• [Input material]
-.-.-
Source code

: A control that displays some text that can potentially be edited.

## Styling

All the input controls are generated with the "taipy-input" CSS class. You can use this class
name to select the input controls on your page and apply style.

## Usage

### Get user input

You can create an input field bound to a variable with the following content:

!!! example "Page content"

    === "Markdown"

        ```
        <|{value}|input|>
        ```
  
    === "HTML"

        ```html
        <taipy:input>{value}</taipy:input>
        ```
-.-.-
• [Task brief]
In the records above, how many lines contain the string "taipy"? Only that number should be written.

• [Answer area]
2